Silkwood v. Kerr-McGee Corp., 464 U.S. 238, 248, 104 S.Ct. 615, 621, 78 L.Ed.2d 443 (1984) (citations omitted); Hodges v. Delta Airlines, Inc., 44 F.3d 334 (5th Cir.1995).

Clearly Congress has not preempted the entire field, to preclude all state regulation of federal lands acquired and managed under the Park Service Organic Act, Padre Enabling Act, and other federal statutes. See Kleppe v. New Mexico, 426 U.S. at 543, 96 S.Ct. at 2293. Nevertheless, to the extent Texas law allows mineral developers unrestricted access and prohibits the Park Service from regulating the surface estate, such law directly precludes the Park Service from carrying out statutorily mandated duties under the Park Service Organic Act, Padre Enabling Act, and other federal statutes. Both the federal regulatory scheme and Texas law “address the same subject matter and activity,” ANR Pipeline Co. v. Iowa State Commerce Com’n, 828 F.2d 465, 471 (8th Cir.1987), and are in direct conflict with respect to the mineral developer’s use of federal lands. To that extent, Texas law is preempted by the federal regulatory scheme governing federal surface lands.

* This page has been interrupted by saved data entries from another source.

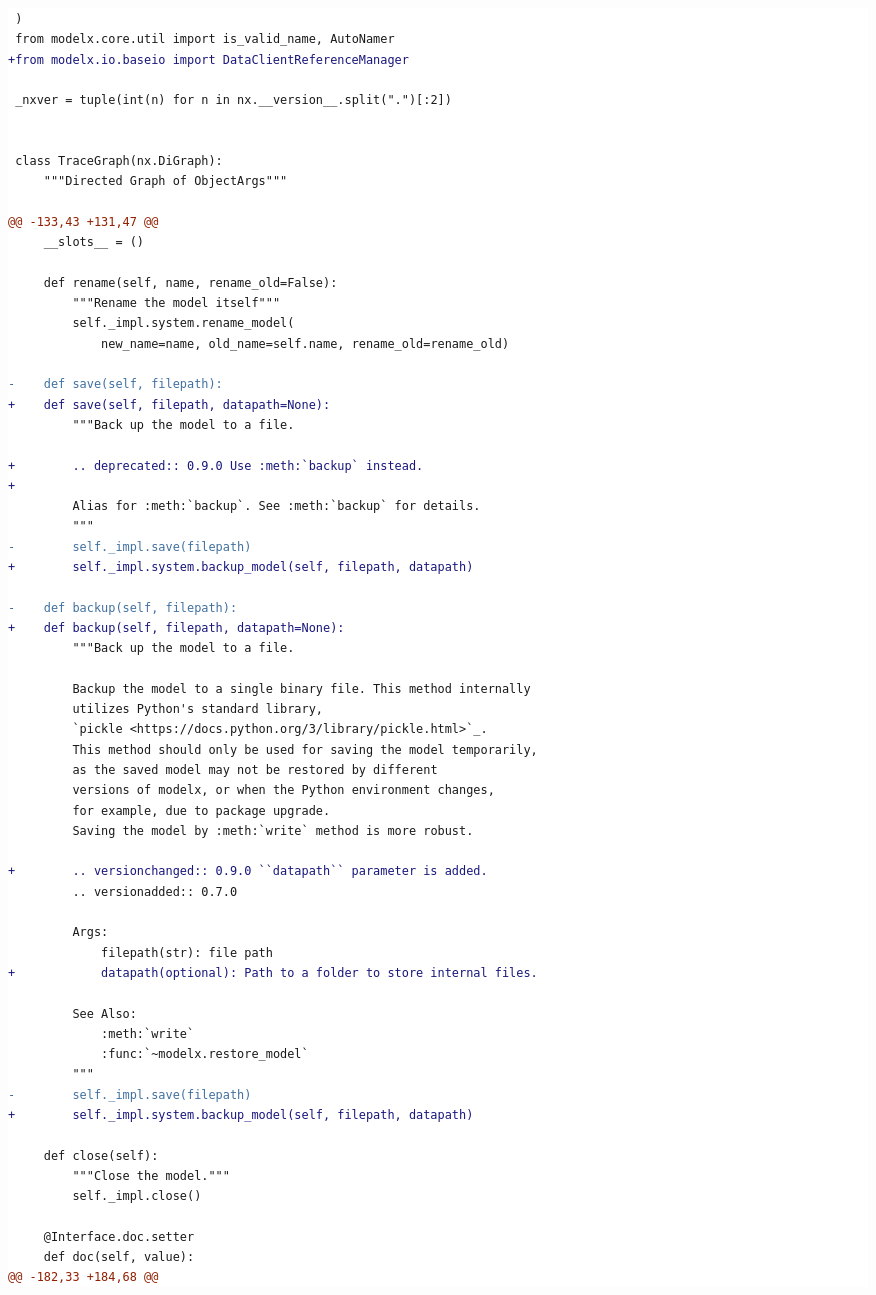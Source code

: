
 ```diff
 )
 from modelx.core.util import is_valid_name, AutoNamer
+from modelx.io.baseio import DataClientReferenceManager
 
 _nxver = tuple(int(n) for n in nx.__version__.split(".")[:2])
 
 
 class TraceGraph(nx.DiGraph):
     """Directed Graph of ObjectArgs"""
 
@@ -133,43 +131,47 @@
     __slots__ = ()
 
     def rename(self, name, rename_old=False):
         """Rename the model itself"""
         self._impl.system.rename_model(
             new_name=name, old_name=self.name, rename_old=rename_old)
 
-    def save(self, filepath):
+    def save(self, filepath, datapath=None):
         """Back up the model to a file.
 
+        .. deprecated:: 0.9.0 Use :meth:`backup` instead.
+
         Alias for :meth:`backup`. See :meth:`backup` for details.
         """
-        self._impl.save(filepath)
+        self._impl.system.backup_model(self, filepath, datapath)
 
-    def backup(self, filepath):
+    def backup(self, filepath, datapath=None):
         """Back up the model to a file.
 
         Backup the model to a single binary file. This method internally
         utilizes Python's standard library,
         `pickle <https://docs.python.org/3/library/pickle.html>`_.
         This method should only be used for saving the model temporarily,
         as the saved model may not be restored by different
         versions of modelx, or when the Python environment changes,
         for example, due to package upgrade.
         Saving the model by :meth:`write` method is more robust.
 
+        .. versionchanged:: 0.9.0 ``datapath`` parameter is added.
         .. versionadded:: 0.7.0
 
         Args:
             filepath(str): file path
+            datapath(optional): Path to a folder to store internal files.
 
         See Also:
             :meth:`write`
             :func:`~modelx.restore_model`
         """
-        self._impl.save(filepath)
+        self._impl.system.backup_model(self, filepath, datapath)
 
     def close(self):
         """Close the model."""
         self._impl.close()
 
     @Interface.doc.setter
     def doc(self, value):
@@ -182,33 +184,68 @@
```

3. DEFENDANTS’ MOTION TO DISMISS

As an alternative pleading, Plaintiffs seek a determination that Defendants’ regulation of Plaintiffs’ mineral estate constitutes a taking under the Fifth Amendment to the United States Constitution, entitling Plaintiffs to just compensation.

However, under the Tucker Act, 28 U.S.C. §§ 1346(a)(2) and 1491(a), this Court lacks jurisdiction over Plaintiffs’ takings claim. Plaintiffs stipulated at the Summary Judgment hearing that any such taking would amount to over $10,000.00. Where takings claims against the federal government amount to more than $10,000, the Tucker Act vest subject matter jurisdiction exclusively in the Court of Federal Claims. Id.;

Amoco Production v. Hodel, 815 F.2d 352, 359 (5th Cir.1987), cert. denied, 487 U.S. 1234, 108 S.Ct. 2898, 101 L.Ed.2d 932 (1988).

Defendants move to dismiss Plaintiffs’ takings claim for lack of jurisdiction. However, where the district court. lacks jurisdiction over a takings claim, the Court has the discretion to transfer the claim to the United States Court of Federal Claims. 28 U.S.C. § 1631. Section 1631 provides in pertinent part:

Whenever a civil action is filed in a court ... and that court finds that there is a want of jurisdiction, the court shall, if it is in the interest of justice, transfer such action or appeal to any other such court in which the action or appeal could have beeii brought____

28 U.S.C. § 1631. .

The Court finds it is in the interest of justice to transfer Plaintiffs’ takings claim to the Court of Federal Claims. The Court therefore GRANTS Plaintiffs’ Motion to Sever their takings claim and the Court hereby TRANSFERS said claim to the Court of Federal Claims pursuant to 28 U.S.C. § 1631. In so transferring, the Court notes that Corpus Christi, Texas, is the situs of this dispute and that the majority of witnesses are located in Corpus Christi. In its decision to transfer, the Court considered Defendants’ representation that the Court of Federal Claims may sit in Corpus Christi, Texas, to hear this claim.

V. CONCLUSION

For the above stated reasons the Court Orders as follows: (1) the Court DENIES Plaintiffs’ Motion’ for ■ Summary Judgment; (2) the Court GRANTS Defendants’ Motion for Summary Judgment; (3) the Court DENIES Defendants’ Motion to Dismiss Takings Claim; (4) the Court GRANTS Plaintiffs’ Motion to Sever Takings Claim; and (5) the Court TRANSFERS Plaintiffs’ Takings Claim to the Court of Federal Claims. 
      
      . The 9B Regulations provide for exemptions from this requirement under specific circumstances. 36 C.F.R. § 9.32.